• Work request: When you reach the entries below, transcribe each one exactly as it stands.

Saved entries
..........
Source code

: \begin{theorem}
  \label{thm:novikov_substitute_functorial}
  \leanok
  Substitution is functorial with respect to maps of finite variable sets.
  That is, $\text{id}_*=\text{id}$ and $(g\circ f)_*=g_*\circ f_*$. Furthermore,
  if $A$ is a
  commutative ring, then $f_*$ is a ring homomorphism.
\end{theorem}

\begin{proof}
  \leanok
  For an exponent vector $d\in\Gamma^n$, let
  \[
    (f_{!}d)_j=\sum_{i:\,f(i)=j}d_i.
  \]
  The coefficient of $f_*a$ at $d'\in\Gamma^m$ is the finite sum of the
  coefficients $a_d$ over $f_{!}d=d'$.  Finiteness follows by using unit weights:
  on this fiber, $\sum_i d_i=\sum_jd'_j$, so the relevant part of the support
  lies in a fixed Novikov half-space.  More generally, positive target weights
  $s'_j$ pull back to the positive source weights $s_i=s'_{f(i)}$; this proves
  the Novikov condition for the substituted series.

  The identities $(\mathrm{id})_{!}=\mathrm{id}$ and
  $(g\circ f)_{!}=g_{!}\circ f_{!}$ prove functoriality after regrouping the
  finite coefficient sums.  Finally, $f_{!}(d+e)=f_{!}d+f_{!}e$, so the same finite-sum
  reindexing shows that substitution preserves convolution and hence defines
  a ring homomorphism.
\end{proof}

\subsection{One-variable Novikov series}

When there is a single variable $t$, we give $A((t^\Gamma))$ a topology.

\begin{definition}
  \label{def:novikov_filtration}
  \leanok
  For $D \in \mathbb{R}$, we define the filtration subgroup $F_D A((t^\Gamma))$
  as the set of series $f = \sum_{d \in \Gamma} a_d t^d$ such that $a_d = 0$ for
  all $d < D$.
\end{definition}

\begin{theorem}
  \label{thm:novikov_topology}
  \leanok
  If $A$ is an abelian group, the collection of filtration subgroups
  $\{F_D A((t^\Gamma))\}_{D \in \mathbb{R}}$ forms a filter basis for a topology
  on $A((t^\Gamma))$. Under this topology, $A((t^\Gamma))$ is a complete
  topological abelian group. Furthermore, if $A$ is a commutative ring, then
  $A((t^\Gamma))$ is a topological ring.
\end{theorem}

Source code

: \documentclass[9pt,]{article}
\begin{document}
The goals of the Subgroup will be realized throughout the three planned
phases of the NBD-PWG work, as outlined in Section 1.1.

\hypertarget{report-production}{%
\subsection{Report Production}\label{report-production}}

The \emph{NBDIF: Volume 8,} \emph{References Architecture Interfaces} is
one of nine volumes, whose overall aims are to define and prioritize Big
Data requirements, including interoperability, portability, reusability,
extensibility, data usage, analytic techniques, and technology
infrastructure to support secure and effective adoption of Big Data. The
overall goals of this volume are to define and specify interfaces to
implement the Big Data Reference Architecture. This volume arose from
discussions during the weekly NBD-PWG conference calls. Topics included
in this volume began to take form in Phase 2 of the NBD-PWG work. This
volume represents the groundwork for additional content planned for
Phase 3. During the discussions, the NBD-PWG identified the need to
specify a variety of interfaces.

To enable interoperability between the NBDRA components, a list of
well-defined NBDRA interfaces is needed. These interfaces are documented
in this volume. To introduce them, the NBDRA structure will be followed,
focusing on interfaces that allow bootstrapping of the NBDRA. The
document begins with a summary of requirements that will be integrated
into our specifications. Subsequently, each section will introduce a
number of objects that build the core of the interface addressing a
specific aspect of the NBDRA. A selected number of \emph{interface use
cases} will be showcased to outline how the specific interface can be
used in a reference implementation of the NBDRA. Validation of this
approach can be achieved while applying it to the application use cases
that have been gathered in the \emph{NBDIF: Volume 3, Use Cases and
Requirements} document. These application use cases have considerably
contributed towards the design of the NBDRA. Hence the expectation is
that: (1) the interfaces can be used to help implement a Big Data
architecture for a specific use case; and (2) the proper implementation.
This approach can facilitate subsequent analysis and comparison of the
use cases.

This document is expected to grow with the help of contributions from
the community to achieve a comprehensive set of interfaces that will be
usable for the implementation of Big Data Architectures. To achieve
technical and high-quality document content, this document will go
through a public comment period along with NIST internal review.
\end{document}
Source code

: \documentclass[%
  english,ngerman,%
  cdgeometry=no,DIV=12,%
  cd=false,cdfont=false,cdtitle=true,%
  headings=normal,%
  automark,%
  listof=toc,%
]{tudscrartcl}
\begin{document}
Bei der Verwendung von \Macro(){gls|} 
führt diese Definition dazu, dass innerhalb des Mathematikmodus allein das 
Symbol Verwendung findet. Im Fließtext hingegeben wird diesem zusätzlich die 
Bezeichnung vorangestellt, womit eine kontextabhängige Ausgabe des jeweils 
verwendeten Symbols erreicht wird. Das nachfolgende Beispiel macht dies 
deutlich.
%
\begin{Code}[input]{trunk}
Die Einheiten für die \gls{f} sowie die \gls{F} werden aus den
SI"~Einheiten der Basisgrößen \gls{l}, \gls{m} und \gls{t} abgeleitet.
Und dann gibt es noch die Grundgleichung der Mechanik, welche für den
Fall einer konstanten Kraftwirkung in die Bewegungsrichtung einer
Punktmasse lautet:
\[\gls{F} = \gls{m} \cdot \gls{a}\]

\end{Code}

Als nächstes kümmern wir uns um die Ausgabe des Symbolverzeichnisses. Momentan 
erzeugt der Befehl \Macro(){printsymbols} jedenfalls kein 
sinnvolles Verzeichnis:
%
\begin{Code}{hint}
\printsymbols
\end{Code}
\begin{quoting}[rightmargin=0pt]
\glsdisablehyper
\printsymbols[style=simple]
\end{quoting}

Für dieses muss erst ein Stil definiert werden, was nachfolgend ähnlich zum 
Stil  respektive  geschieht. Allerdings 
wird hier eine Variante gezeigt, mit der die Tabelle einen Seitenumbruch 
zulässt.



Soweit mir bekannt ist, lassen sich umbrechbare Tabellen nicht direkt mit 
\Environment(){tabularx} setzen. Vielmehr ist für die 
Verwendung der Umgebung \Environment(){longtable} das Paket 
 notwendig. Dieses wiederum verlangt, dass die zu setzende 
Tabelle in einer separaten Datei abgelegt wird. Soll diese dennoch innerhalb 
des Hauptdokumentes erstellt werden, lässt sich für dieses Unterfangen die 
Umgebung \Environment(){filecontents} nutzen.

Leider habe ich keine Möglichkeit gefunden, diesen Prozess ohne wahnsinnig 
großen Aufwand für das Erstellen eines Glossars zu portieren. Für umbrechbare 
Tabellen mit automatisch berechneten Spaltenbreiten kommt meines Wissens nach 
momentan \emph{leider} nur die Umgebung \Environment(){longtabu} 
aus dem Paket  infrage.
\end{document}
..........
• Exercise answer:
Source code

: \begin{theorem}
  \label{thm:novikov_substitute_functorial}
  \leanok
  Substitution is functorial with respect to maps of finite variable sets.
  That is, $\text{id}_*=\text{id}$ and $(g\circ f)_*=g_*\circ f_*$. Furthermore,
  if $A$ is a
  commutative ring, then $f_*$ is a ring homomorphism.
\end{theorem}

\begin{proof}
  \leanok
  For an exponent vector $d\in\Gamma^n$, let
  \[
    (f_{!}d)_j=\sum_{i:\,f(i)=j}d_i.
  \]
  The coefficient of $f_*a$ at $d'\in\Gamma^m$ is the finite sum of the
  coefficients $a_d$ over $f_{!}d=d'$.  Finiteness follows by using unit weights:
  on this fiber, $\sum_i d_i=\sum_jd'_j$, so the relevant part of the support
  lies in a fixed Novikov half-space.  More generally, positive target weights
  $s'_j$ pull back to the positive source weights $s_i=s'_{f(i)}$; this proves
  the Novikov condition for the substituted series.

  The identities $(\mathrm{id})_{!}=\mathrm{id}$ and
  $(g\circ f)_{!}=g_{!}\circ f_{!}$ prove functoriality after regrouping the
  finite coefficient sums.  Finally, $f_{!}(d+e)=f_{!}d+f_{!}e$, so the same finite-sum
  reindexing shows that substitution preserves convolution and hence defines
  a ring homomorphism.
\end{proof}

\subsection{One-variable Novikov series}

When there is a single variable $t$, we give $A((t^\Gamma))$ a topology.

\begin{definition}
  \label{def:novikov_filtration}
  \leanok
  For $D \in \mathbb{R}$, we define the filtration subgroup $F_D A((t^\Gamma))$
  as the set of series $f = \sum_{d \in \Gamma} a_d t^d$ such that $a_d = 0$ for
  all $d < D$.
\end{definition}

\begin{theorem}
  \label{thm:novikov_topology}
  \leanok
  If $A$ is an abelian group, the collection of filtration subgroups
  $\{F_D A((t^\Gamma))\}_{D \in \mathbb{R}}$ forms a filter basis for a topology
  on $A((t^\Gamma))$. Under this topology, $A((t^\Gamma))$ is a complete
  topological abelian group. Furthermore, if $A$ is a commutative ring, then
  $A((t^\Gamma))$ is a topological ring.
\end{theorem}

Source code

: \documentclass[9pt,]{article}
\begin{document}
The goals of the Subgroup will be realized throughout the three planned
phases of the NBD-PWG work, as outlined in Section 1.1.

\hypertarget{report-production}{%
\subsection{Report Production}\label{report-production}}

The \emph{NBDIF: Volume 8,} \emph{References Architecture Interfaces} is
one of nine volumes, whose overall aims are to define and prioritize Big
Data requirements, including interoperability, portability, reusability,
extensibility, data usage, analytic techniques, and technology
infrastructure to support secure and effective adoption of Big Data. The
overall goals of this volume are to define and specify interfaces to
implement the Big Data Reference Architecture. This volume arose from
discussions during the weekly NBD-PWG conference calls. Topics included
in this volume began to take form in Phase 2 of the NBD-PWG work. This
volume represents the groundwork for additional content planned for
Phase 3. During the discussions, the NBD-PWG identified the need to
specify a variety of interfaces.

To enable interoperability between the NBDRA components, a list of
well-defined NBDRA interfaces is needed. These interfaces are documented
in this volume. To introduce them, the NBDRA structure will be followed,
focusing on interfaces that allow bootstrapping of the NBDRA. The
document begins with a summary of requirements that will be integrated
into our specifications. Subsequently, each section will introduce a
number of objects that build the core of the interface addressing a
specific aspect of the NBDRA. A selected number of \emph{interface use
cases} will be showcased to outline how the specific interface can be
used in a reference implementation of the NBDRA. Validation of this
approach can be achieved while applying it to the application use cases
that have been gathered in the \emph{NBDIF: Volume 3, Use Cases and
Requirements} document. These application use cases have considerably
contributed towards the design of the NBDRA. Hence the expectation is
that: (1) the interfaces can be used to help implement a Big Data
architecture for a specific use case; and (2) the proper implementation.
This approach can facilitate subsequent analysis and comparison of the
use cases.

This document is expected to grow with the help of contributions from
the community to achieve a comprehensive set of interfaces that will be
usable for the implementation of Big Data Architectures. To achieve
technical and high-quality document content, this document will go
through a public comment period along with NIST internal review.
\end{document}
Source code

: \documentclass[%
  english,ngerman,%
  cdgeometry=no,DIV=12,%
  cd=false,cdfont=false,cdtitle=true,%
  headings=normal,%
  automark,%
  listof=toc,%
]{tudscrartcl}
\begin{document}
Bei der Verwendung von \Macro(){gls|} 
führt diese Definition dazu, dass innerhalb des Mathematikmodus allein das 
Symbol Verwendung findet. Im Fließtext hingegeben wird diesem zusätzlich die 
Bezeichnung vorangestellt, womit eine kontextabhängige Ausgabe des jeweils 
verwendeten Symbols erreicht wird. Das nachfolgende Beispiel macht dies 
deutlich.
%
\begin{Code}[input]{trunk}
Die Einheiten für die \gls{f} sowie die \gls{F} werden aus den
SI"~Einheiten der Basisgrößen \gls{l}, \gls{m} und \gls{t} abgeleitet.
Und dann gibt es noch die Grundgleichung der Mechanik, welche für den
Fall einer konstanten Kraftwirkung in die Bewegungsrichtung einer
Punktmasse lautet:
\[\gls{F} = \gls{m} \cdot \gls{a}\]

\end{Code}

Als nächstes kümmern wir uns um die Ausgabe des Symbolverzeichnisses. Momentan 
erzeugt der Befehl \Macro(){printsymbols} jedenfalls kein 
sinnvolles Verzeichnis:
%
\begin{Code}{hint}
\printsymbols
\end{Code}
\begin{quoting}[rightmargin=0pt]
\glsdisablehyper
\printsymbols[style=simple]
\end{quoting}

Für dieses muss erst ein Stil definiert werden, was nachfolgend ähnlich zum 
Stil  respektive  geschieht. Allerdings 
wird hier eine Variante gezeigt, mit der die Tabelle einen Seitenumbruch 
zulässt.



Soweit mir bekannt ist, lassen sich umbrechbare Tabellen nicht direkt mit 
\Environment(){tabularx} setzen. Vielmehr ist für die 
Verwendung der Umgebung \Environment(){longtable} das Paket 
 notwendig. Dieses wiederum verlangt, dass die zu setzende 
Tabelle in einer separaten Datei abgelegt wird. Soll diese dennoch innerhalb 
des Hauptdokumentes erstellt werden, lässt sich für dieses Unterfangen die 
Umgebung \Environment(){filecontents} nutzen.

Leider habe ich keine Möglichkeit gefunden, diesen Prozess ohne wahnsinnig 
großen Aufwand für das Erstellen eines Glossars zu portieren. Für umbrechbare 
Tabellen mit automatisch berechneten Spaltenbreiten kommt meines Wissens nach 
momentan \emph{leider} nur die Umgebung \Environment(){longtabu} 
aus dem Paket  infrage.
\end{document}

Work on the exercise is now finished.